Peer-reviewed veterinary case report
Dermal collagen degradation and phagocytosis. Occurrence in a horse with hyperextensible fragile skin.
- Journal:
- Archives of dermatology
- Year:
- 1984
- Authors:
- Gunson, D E et al.
- Species:
- horse
Plain-English summary
A 2-year-old female horse had large patches of skin that were very stretchy and fragile, making it easy for the skin to tear. The affected areas had less collagen, a protein that helps keep skin strong, and the collagen fibers were found to be damaged and disorganized. Special tests showed that the damaged collagen was being broken down and absorbed by the horse's skin cells, but there were no signs of inflammation or immune response in those areas. In contrast, the normal skin on the horse showed no signs of damage or degradation.
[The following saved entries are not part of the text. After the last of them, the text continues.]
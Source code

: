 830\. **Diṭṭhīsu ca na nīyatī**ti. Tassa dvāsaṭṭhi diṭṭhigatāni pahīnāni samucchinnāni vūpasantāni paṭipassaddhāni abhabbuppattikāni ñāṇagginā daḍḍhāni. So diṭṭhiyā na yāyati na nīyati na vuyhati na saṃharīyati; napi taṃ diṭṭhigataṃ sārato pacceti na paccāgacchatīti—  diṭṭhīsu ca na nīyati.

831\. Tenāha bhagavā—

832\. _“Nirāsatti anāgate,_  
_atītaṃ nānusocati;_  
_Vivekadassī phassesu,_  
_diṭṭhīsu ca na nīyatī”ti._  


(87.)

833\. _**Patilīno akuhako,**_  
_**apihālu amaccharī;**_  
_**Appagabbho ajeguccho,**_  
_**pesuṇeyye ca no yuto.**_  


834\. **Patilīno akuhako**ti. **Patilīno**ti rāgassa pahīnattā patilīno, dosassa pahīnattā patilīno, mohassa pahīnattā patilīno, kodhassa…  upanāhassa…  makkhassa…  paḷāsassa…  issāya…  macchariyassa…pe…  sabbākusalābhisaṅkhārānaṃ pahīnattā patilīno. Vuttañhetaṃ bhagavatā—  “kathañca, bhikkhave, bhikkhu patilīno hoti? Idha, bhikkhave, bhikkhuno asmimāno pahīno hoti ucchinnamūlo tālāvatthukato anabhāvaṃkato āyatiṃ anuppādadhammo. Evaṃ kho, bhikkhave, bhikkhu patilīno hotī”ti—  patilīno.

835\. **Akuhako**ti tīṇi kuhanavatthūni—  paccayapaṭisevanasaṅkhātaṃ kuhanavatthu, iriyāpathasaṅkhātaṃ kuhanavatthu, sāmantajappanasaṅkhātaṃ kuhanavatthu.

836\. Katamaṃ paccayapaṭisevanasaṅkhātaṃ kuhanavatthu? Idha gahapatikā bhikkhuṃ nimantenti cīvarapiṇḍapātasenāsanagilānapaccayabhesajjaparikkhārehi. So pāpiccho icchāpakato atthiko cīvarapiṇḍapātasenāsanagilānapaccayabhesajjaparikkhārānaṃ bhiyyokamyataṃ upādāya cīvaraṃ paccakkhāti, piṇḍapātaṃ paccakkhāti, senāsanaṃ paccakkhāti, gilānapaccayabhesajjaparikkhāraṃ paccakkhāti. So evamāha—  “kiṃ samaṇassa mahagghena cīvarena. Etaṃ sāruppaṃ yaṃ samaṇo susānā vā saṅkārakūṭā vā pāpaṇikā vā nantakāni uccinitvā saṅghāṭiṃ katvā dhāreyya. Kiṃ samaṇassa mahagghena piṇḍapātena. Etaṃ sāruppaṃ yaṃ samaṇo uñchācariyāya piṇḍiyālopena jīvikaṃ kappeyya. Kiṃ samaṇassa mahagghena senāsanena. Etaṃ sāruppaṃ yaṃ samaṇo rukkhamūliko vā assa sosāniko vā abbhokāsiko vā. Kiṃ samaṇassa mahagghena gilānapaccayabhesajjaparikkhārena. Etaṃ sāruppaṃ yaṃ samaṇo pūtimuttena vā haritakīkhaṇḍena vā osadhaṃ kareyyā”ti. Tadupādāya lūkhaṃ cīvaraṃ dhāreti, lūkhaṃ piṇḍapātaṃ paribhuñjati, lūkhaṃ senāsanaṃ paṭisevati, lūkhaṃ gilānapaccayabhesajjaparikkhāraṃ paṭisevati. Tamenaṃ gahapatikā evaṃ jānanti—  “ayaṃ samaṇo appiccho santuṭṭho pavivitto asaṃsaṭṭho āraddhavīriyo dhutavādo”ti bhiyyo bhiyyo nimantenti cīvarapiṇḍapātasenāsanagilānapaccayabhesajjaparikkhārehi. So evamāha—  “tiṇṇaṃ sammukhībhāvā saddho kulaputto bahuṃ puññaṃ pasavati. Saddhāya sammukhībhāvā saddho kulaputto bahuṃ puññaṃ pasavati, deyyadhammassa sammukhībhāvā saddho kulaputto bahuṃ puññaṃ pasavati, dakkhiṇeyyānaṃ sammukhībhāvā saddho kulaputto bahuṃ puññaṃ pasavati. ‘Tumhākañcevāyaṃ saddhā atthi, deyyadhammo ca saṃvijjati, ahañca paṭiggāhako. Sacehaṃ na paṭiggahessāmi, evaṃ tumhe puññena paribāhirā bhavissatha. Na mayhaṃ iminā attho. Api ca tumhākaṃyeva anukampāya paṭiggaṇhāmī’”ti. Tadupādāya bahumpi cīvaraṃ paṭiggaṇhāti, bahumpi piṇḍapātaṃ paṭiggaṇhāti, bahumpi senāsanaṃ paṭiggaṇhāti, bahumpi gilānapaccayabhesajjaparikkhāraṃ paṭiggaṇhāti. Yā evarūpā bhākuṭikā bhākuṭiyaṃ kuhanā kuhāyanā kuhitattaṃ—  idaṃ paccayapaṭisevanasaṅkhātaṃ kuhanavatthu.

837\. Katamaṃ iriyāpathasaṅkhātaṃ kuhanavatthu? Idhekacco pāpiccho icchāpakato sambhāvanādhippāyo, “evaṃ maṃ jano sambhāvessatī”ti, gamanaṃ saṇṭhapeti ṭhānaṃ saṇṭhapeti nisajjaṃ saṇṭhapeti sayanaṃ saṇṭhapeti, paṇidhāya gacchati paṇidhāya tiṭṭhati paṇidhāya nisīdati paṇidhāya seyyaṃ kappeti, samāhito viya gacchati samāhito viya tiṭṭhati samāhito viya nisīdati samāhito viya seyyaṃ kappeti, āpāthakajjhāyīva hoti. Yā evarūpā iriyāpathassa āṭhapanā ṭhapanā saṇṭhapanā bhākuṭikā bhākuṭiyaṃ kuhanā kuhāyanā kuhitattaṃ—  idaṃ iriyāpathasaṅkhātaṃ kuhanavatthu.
Overall, this case suggests that the horse's fragile skin was due to a non-inflammatory process affecting collagen.
Abstract
A 2-year-old female horse had large areas of hyperextensible, fragile skin that were interspersed with areas of normal skin. Affected skin tore easily and contained reduced amounts of dermal collagen. Collagen fibers were fragmented and disorganized, and in trichrome-stained sections, many fibers had abnormal red-stained centers. Electron microscopy showed that many collagen fibers had discrete foci of degradation in which the fibrils were fragmented, loosely packed, and widely separated by granular material. Collagen fibril fragments were present in secondary lysosomes in dermal fibroblasts, but there were no degranulated mast cells or inflammatory cells in these areas. This suggested that a noninflammatory degradation and phagocytosis of collagen had occurred in the areas of hyperextensible fragile skin in this horse. Unaffected skin had no signs of collagen degradation or phagocytosis; uniformly cylindrical collagen fibrils were densely packed into morphologically normal fibers.